:: What to work on ::
Beginning at the line containing "check to CI", output every line to the end of the data below exactly as it appears.

Data items:
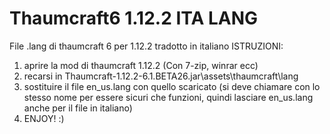 # Thaumcraft6 1.12.2 ITA LANG
File .lang di thaumcraft 6 per 1.12.2 tradotto in italiano
ISTRUZIONI:
1) aprire la mod di thaumcraft 1.12.2 (Con 7-zip, winrar  ecc)
2) recarsi in Thaumcraft-1.12.2-6.1.BETA26.jar\assets\thaumcraft\lang
3) sostituire il file en_us.lang con quello scaricato (si deve chiamare con lo stesso nome per essere sicuri che funzioni, quindi lasciare en_us.lang anche per il file in italiano)
4) ENJOY! :)
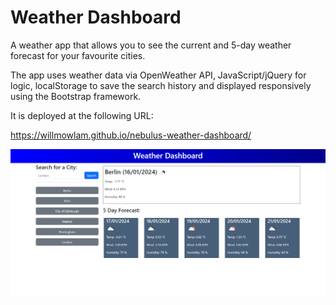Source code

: # Weather Dashboard

A weather app that allows you to see the current and 5-day weather forecast for your favourite cities.

The app uses weather data via OpenWeather API, JavaScript/jQuery for logic, localStorage to save the search history and displayed responsively using the Bootstrap framework.

It is deployed at the following URL:

https://willmowlam.github.io/nebulus-weather-dashboard/

![Screenshot of application.](./assets/images/screenshot.png)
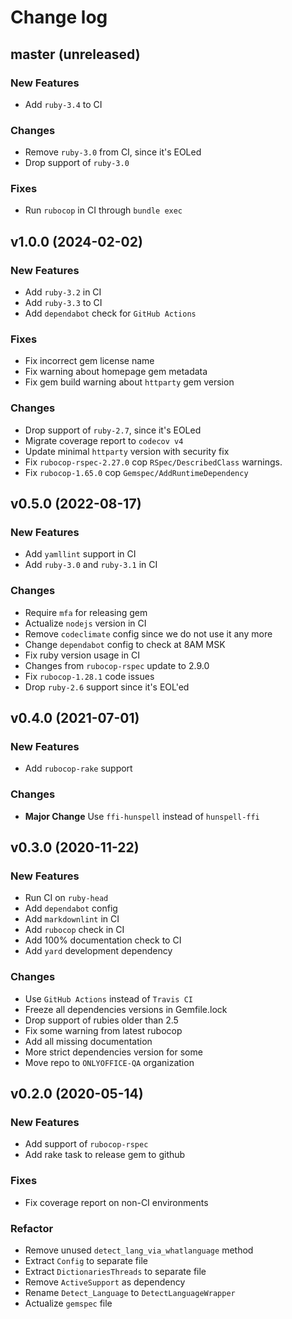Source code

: # Change log

## master (unreleased)

### New Features

* Add `ruby-3.4` to CI

### Changes

* Remove `ruby-3.0` from CI, since it's EOLed
* Drop support of `ruby-3.0`

### Fixes

* Run `rubocop` in CI through `bundle exec`

## v1.0.0 (2024-02-02)

### New Features

* Add `ruby-3.2` in CI
* Add `ruby-3.3` to CI
* Add `dependabot` check for `GitHub Actions`

### Fixes

* Fix incorrect gem license name
* Fix warning about homepage gem metadata
* Fix gem build warning about `httparty` gem version

### Changes

* Drop support of `ruby-2.7`, since it's EOLed
* Migrate coverage report to `codecov v4`
* Update minimal `httparty` version with security fix
* Fix `rubocop-rspec-2.27.0` cop `RSpec/DescribedClass` warnings.
* Fix `rubocop-1.65.0` cop `Gemspec/AddRuntimeDependency`

## v0.5.0 (2022-08-17)

### New Features

* Add `yamllint` support in CI
* Add `ruby-3.0` and `ruby-3.1` in CI

### Changes

* Require `mfa` for releasing gem
* Actualize `nodejs` version in CI
* Remove `codeclimate` config since we do not use it any more
* Change `dependabot` config to check at 8AM MSK
* Fix ruby version usage in CI
* Changes from `rubocop-rspec` update to 2.9.0
* Fix `rubocop-1.28.1` code issues
* Drop `ruby-2.6` support since it's EOL'ed

## v0.4.0 (2021-07-01)

### New Features

* Add `rubocop-rake` support

### Changes

* **Major Change** Use `ffi-hunspell` instead of `hunspell-ffi`

## v0.3.0 (2020-11-22)

### New Features

* Run CI on `ruby-head`
* Add `dependabot` config
* Add `markdownlint` in CI
* Add `rubocop` check in CI
* Add 100% documentation check to CI
* Add `yard` development dependency

### Changes

* Use `GitHub Actions` instead of `Travis CI`
* Freeze all dependencies versions in Gemfile.lock
* Drop support of rubies older than 2.5
* Fix some warning from latest rubocop
* Add all missing documentation
* More strict dependencies version for some
* Move repo to `ONLYOFFICE-QA` organization

## v0.2.0 (2020-05-14)

### New Features

* Add support of `rubocop-rspec`
* Add rake task to release gem to github

### Fixes

* Fix coverage report on non-CI environments

### Refactor

* Remove unused `detect_lang_via_whatlanguage` method
* Extract `Config` to separate file
* Extract `DictionariesThreads` to separate file
* Remove `ActiveSupport` as dependency
* Rename `Detect_Language` to `DetectLanguageWrapper`
* Actualize `gemspec` file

:: The completed task ::
* Add 100% documentation check to CI
* Add `yard` development dependency

### Changes

* Use `GitHub Actions` instead of `Travis CI`
* Freeze all dependencies versions in Gemfile.lock
* Drop support of rubies older than 2.5
* Fix some warning from latest rubocop
* Add all missing documentation
* More strict dependencies version for some
* Move repo to `ONLYOFFICE-QA` organization

## v0.2.0 (2020-05-14)

### New Features

* Add support of `rubocop-rspec`
* Add rake task to release gem to github

### Fixes

* Fix coverage report on non-CI environments

### Refactor

* Remove unused `detect_lang_via_whatlanguage` method
* Extract `Config` to separate file
* Extract `DictionariesThreads` to separate file
* Remove `ActiveSupport` as dependency
* Rename `Detect_Language` to `DetectLanguageWrapper`
* Actualize `gemspec` file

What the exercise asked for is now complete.